ADHD kids need structure. Music and rhythm could help.
While it is an alternative treatment method, music therapy offers many benefits for children with ADHD. Even if your child is not musically inclined, they can still incorporate stimulatory sound into their lives to help them focus more on everyday tasks. Here’s why music therapy may be able to help your child, and how they can use it to live a successful, happy life.
Music, for so many people, affords the opportunity to express themselves and communicate with others. Thus, it comes as no surprise that it can also help build social skills and even reduce anxiety. Studying music theory, for example, can teach listening skills, patience and the ability to pick up on cues.
Not only does music get one’s brain moving, but it also helps with physical coordination as well. Everyday Health notes that “Several small studies have found that rhythmic exercises improved attention, motor control, and academic skills in children with ADHD.” For many kids with ADHD, there is simply too much going on at once that they can’t tune out. However, a little background music may be able to help drown out everything else and allowing them to concentrate. According to ADDitude Magazine, “Music is rhythm, rhythm is structure, and structure is soothing to an ADHD brain struggling to regulate itself to stay on a linear path.” Simply tapping along can be calming to the mind.
You’ll find music can easily be incorporated everyday life. Together you and your child should make playlists tailored to specific moods and time periods within the day. More upbeat and inspiring tunes may help during a morning, commute or exercise, while softer sounds could be enjoyed before bedtime and during seemingly mundane activities like homework or chores. Consider even asking their teacher if he or she will allow your child to wear headphones during certain times of the school day so they can sing or tap along as they please.
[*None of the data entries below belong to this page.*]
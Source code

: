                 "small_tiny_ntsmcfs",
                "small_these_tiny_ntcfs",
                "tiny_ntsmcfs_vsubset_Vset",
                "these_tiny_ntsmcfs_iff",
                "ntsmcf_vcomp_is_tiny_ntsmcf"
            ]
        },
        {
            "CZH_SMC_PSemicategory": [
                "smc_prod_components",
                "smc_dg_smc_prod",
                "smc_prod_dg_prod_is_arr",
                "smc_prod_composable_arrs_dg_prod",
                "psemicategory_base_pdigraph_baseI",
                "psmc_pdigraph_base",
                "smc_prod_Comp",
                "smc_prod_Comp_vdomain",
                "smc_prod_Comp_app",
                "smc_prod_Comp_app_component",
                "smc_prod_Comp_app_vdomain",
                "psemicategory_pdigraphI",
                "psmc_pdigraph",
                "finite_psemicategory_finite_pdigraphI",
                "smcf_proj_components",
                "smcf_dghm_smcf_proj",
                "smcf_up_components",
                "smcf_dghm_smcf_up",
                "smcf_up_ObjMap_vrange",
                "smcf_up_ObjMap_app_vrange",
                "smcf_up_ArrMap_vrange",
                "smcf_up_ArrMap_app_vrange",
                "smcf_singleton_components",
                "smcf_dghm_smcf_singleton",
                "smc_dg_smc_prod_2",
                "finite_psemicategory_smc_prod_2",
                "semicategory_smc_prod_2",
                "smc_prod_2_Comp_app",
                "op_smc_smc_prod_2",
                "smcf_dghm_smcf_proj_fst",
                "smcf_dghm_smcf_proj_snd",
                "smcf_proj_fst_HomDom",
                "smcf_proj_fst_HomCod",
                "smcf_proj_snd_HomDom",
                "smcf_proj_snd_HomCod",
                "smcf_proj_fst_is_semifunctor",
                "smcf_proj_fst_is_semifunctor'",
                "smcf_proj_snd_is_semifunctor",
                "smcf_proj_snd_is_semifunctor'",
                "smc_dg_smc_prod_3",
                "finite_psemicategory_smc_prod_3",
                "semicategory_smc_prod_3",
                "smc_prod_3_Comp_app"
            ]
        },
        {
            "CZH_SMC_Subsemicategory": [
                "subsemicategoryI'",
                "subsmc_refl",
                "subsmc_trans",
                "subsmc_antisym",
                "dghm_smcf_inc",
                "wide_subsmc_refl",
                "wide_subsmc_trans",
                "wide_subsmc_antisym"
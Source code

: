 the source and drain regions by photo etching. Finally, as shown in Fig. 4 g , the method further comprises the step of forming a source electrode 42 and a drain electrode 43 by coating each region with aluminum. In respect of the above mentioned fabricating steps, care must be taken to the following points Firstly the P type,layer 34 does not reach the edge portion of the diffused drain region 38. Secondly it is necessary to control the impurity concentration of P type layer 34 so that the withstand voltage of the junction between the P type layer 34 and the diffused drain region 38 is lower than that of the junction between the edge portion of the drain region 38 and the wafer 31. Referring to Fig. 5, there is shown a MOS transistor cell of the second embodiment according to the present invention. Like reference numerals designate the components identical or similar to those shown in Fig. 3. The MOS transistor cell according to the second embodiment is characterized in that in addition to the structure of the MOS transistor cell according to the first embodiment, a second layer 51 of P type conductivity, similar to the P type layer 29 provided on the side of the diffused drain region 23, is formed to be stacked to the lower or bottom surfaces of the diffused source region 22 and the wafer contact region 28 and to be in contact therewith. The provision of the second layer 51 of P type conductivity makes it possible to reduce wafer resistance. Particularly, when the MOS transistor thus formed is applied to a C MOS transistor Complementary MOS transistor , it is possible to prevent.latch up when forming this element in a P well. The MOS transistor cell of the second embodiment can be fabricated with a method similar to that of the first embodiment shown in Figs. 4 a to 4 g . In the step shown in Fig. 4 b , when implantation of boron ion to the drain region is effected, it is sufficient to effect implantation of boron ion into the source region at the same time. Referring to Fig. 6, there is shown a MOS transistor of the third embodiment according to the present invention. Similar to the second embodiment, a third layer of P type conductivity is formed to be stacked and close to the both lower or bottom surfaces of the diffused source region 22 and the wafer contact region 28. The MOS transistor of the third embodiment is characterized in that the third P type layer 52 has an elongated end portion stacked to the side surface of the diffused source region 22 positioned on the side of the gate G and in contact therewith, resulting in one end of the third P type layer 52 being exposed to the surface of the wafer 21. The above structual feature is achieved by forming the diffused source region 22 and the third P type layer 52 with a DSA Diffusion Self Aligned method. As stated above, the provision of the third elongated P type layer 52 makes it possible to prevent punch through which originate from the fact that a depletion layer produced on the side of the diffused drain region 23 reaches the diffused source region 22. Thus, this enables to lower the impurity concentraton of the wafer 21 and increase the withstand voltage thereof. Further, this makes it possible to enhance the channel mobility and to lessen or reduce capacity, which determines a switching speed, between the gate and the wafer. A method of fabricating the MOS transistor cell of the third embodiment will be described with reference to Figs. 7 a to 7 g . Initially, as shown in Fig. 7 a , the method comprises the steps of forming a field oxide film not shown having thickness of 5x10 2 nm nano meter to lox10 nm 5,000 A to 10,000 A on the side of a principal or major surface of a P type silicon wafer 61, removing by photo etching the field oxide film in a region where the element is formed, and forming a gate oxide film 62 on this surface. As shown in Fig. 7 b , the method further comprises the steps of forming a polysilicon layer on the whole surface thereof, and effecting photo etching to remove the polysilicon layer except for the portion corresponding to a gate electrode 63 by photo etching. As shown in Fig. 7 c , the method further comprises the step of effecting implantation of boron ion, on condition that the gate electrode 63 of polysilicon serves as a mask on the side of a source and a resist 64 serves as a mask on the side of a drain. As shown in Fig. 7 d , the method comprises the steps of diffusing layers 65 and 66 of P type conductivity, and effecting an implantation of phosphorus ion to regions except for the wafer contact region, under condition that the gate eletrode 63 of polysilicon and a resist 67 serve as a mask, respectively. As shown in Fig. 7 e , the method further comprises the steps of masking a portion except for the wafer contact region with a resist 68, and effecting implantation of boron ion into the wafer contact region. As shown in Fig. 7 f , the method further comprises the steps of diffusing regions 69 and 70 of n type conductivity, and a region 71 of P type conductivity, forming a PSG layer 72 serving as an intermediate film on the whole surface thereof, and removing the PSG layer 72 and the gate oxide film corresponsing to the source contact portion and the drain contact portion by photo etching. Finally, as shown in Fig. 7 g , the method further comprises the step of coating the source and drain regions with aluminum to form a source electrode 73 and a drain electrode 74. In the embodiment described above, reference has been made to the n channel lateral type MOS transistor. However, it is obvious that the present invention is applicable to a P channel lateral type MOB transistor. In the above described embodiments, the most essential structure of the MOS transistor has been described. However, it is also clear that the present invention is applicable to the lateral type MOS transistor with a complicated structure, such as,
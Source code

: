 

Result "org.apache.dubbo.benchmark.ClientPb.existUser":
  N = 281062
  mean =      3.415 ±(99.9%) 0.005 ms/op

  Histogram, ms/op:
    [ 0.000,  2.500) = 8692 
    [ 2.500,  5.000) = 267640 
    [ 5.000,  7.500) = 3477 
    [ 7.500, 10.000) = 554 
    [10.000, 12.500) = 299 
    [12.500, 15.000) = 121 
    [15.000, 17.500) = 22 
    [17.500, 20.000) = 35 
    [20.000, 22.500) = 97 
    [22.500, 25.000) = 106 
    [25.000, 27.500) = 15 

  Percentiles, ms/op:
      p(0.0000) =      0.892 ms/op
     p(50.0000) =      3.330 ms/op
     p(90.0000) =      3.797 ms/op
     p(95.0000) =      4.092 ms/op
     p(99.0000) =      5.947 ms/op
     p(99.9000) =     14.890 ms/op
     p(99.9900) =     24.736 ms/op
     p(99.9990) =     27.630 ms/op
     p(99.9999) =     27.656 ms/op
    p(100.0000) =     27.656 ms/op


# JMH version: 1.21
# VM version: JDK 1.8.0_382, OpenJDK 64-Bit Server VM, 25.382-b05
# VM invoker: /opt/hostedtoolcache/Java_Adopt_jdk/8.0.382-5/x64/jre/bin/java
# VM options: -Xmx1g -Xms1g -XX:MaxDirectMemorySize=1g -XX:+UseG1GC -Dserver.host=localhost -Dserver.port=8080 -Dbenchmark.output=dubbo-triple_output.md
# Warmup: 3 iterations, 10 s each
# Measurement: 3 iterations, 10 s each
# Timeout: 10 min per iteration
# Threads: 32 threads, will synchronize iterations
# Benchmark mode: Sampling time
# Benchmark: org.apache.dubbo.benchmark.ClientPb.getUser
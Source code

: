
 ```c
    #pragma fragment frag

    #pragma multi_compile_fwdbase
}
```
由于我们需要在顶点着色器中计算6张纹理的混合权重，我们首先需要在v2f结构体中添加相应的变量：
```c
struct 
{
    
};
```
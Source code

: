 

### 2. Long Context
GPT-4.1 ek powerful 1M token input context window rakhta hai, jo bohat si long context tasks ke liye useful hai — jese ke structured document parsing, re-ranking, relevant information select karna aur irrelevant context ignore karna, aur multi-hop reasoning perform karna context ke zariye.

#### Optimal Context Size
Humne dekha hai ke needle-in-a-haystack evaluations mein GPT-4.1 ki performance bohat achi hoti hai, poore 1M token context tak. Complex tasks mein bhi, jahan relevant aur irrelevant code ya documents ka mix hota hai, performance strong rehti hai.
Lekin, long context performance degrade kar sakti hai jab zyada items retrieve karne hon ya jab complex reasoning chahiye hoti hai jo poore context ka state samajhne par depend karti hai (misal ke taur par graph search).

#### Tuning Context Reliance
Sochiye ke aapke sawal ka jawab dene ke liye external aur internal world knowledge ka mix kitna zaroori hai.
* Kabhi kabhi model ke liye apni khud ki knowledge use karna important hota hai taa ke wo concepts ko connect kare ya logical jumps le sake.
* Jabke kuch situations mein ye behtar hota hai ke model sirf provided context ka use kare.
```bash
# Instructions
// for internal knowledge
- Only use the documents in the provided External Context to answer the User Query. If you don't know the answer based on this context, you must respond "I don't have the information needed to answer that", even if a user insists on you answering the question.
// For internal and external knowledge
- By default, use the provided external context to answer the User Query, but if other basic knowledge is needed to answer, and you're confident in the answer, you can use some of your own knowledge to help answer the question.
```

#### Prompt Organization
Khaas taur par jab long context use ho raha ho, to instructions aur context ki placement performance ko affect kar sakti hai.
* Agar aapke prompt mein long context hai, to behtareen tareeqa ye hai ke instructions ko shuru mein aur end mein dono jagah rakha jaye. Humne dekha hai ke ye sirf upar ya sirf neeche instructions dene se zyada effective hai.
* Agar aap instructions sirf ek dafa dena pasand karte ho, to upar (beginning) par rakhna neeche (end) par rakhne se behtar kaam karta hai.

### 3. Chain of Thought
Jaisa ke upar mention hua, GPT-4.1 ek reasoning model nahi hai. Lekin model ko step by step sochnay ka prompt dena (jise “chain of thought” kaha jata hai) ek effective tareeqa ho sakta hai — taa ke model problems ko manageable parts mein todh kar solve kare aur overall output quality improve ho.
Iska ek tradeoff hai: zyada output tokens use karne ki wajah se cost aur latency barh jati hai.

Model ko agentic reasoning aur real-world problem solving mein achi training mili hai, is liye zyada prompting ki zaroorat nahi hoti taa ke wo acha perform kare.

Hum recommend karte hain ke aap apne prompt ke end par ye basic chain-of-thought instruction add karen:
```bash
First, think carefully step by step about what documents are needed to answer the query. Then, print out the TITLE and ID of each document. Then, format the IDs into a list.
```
It could result in them being more productive at school.
Give your child the opportunity to collect music through multiple platforms such as digital, CDs, or vinyl records. Push them to attend concerts, dance or even perform. Because music exercises the brain just like a muscle, learning how to develop an interest in different genres can help them improve at school.
If your child expresses an interest in learning how to play an instrument, these tips may help. When it comes to buying instruments, there may be used ones available that are easier on the budget. If their school has a band program, you can ask if they can purchase or rent instruments. Also, look within your community for private lessons or ask the school’s band director for recommendations so they can further cultivate their skill set. There is a multitude of online videos, lessons, and workbooks they can utilize that will help them learn to play as well.
It’s important that your child picks the right instrument for them so they stick with it out of passion, rather than seeing it as a chore they have to complete. Before you make a decision, consider the quality of the instrument, your child’s playing style, budget, and intended use.
If they’re quieter and prefer alone time, perhaps select a gentler instrument that allows them to practice or perform by themselves like the clarinet or saxophone.
Percussion and more complicated instruments such as a trumpet are best utilized in an orchestra or band-like atmosphere. This could be a way they bond with others and challenge themselves to contribute in a group setting. Either way, they should set aside a small amount of time each day to practice in order to fully reap the benefits of playing and keep a solid routine.
Although it is commonly thought that classical music is most beneficial in terms of relaxation and IQ, there isn’t a specific type of music that works best therapeutically. Instead, let your child’s interest lead the way and encourage them to pursue music as a method of self-care.